Intel-compatible instruction set:
Probably the most controversial requirement. However, with long experience from the Alpha line of processors, it is very difficult to get pre-built packages for that last two per cent of the software you need, and it seems as if 90% of the people need that last two per cent.
Non-Intel instruction sets are fine for very specific devices (phones, embedded systems, browser-only systems) but these thin clients are general purpose devices, and it is envisioned that parts of the application may migrate between the thin clients and the servers.
No harmful chemicals used in the system.
All controllers should be well documented to allow source code drivers:
These systems have to last 9-10 years, therefore all device drivers need to be "open"
The BIOS should be completely in source code, and "open"
Should not need a fan:
Fans always seem to wear out fast, and even faster in an environment by the ocean where there is a lot of salt spray and the fans corrode. Likewise most fans are noisy.

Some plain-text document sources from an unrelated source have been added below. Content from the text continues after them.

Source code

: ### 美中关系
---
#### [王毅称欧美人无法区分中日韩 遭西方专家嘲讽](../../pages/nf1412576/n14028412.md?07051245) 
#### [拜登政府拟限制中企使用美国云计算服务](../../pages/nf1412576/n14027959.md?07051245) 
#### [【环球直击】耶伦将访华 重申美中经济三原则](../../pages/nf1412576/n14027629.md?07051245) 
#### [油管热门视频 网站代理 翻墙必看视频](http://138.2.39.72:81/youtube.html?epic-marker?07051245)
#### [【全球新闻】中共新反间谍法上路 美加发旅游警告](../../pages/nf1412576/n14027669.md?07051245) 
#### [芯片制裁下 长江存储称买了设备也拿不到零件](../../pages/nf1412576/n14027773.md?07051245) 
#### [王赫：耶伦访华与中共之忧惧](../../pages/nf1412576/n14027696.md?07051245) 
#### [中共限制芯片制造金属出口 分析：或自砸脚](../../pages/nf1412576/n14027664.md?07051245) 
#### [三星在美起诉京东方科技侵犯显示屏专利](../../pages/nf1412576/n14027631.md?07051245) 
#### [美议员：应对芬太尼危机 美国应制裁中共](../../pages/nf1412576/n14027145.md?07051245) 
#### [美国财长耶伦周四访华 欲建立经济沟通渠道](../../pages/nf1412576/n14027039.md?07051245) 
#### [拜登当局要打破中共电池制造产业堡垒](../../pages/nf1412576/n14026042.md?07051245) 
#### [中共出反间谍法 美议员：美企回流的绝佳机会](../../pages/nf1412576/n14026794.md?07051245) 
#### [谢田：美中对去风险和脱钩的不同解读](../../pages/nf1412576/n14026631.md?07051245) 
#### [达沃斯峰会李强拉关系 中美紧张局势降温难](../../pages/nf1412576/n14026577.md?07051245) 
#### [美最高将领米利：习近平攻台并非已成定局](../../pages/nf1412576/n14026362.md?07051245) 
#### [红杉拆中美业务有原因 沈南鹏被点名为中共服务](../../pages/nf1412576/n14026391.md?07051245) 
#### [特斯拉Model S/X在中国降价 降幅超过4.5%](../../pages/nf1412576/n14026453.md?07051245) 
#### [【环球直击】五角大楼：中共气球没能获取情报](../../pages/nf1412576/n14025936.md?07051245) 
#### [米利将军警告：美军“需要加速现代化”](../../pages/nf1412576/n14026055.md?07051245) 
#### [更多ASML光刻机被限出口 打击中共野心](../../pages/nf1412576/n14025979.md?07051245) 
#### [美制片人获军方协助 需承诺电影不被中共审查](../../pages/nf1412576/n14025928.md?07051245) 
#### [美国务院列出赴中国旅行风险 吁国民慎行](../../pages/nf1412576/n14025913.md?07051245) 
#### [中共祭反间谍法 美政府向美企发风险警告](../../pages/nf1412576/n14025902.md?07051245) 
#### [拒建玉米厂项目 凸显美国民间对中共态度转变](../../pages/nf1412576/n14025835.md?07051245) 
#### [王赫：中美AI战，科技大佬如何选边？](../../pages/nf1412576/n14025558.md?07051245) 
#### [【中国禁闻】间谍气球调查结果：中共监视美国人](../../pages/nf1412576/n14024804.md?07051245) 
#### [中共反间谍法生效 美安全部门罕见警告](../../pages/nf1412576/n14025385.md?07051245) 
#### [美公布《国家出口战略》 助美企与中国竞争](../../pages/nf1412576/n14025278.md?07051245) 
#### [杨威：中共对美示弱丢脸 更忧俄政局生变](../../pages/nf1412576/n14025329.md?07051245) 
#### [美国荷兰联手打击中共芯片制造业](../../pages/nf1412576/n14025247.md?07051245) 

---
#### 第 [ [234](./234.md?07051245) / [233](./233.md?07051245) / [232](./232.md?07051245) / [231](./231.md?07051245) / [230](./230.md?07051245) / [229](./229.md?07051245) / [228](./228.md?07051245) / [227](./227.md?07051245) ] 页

Should be able to run in ambient temperatures above 60 degrees Celsius (140 degrees Fahrenheit):
Of course a lot of people will say that 60 degrees Clesius is too hot and no thin client should have to run in those temperatures, but we need to have a system that can run in enclosed areas that may not be air conditioned, and the ambient temperature can get very high. If we want the thin client to work inside a car on a hot day, for instance, the temperature could get even hotter than 60 degrees C.

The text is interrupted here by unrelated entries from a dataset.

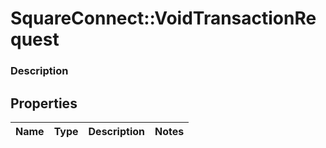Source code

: # SquareConnect::VoidTransactionRequest

### Description



## Properties
Name | Type | Description | Notes
------------ | ------------- | ------------- | -------------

The thin client system should support virtualization:
At the very least there will be one virtualized environment running an external mesh network while the "main" virtualized environment is doing the work of the client-side thin client. The virtualization should be as efficient as possible
Should run off a range of voltages that "surround" twelve volts:
Due to the car industry, twelve volts is a very prolific voltage for things like portable refrigerators, audio amplifiers, even portable microwave ovens. A lot of embedded systems exist for twelve volts. Likewise in many "off grid" areas, twelve volts is relatively easy to generate because of the availability 12 volt solar panels and of automobile alternators that can be hooked to bicycles, water-wheels and wind turbines. Twelve volt car batteries can be charged and used to power the twelve volt systems when the primary power source is not available, even in on-grid situations.
However, not all twelve volt systems create "exactly" twelve volts, so the thin client should be able to run on a variety of voltages from 14 volts to 10 volts, to allow leeway in voltage variances.
Goal of less than 10 watts:
While this goal may not be met by the prototypes or pilot models, the over-all project would like to have less than 10 watts as a goal
At least one wired high-speed ETHERNET port:
Each thin client will be hardwired back to the server system, so having a hardwired ETHERNET controller of 1 Gbit or above on the board makes sense
Many USB 3.0 ports:
As a trade-off to long life, various components that might be considered to be desirable on the motherboard due to volume manufacture and lower costs could be addressable through USB devices. Some newer components are still going through rapid evolution (as witnessed by the WiFi movement of "b" to "g" to "n"). Digital TV tuners might also be addressable this way, as the standards change from country to country.
At least 5.1 surround sound audio:
One of the markets for the thin client is home theater. Having the proper circuitry for reasonable audio output to plug directly into a self-powered speaker system or set of "surround sound" earphones would be nice. Of course this could also be done by USB audio controllers, but at added cost.
At least "high definition" video output:
One of the markets for the thin client is home theater, so the video has to support at least 1920 x 1080 (1080p). Ideally the thin client would be able to drive two separate video output streams at this resolution through DVI connectors built into the motherboard, but a video controller running off USB could also drive one of them. VGA is not required.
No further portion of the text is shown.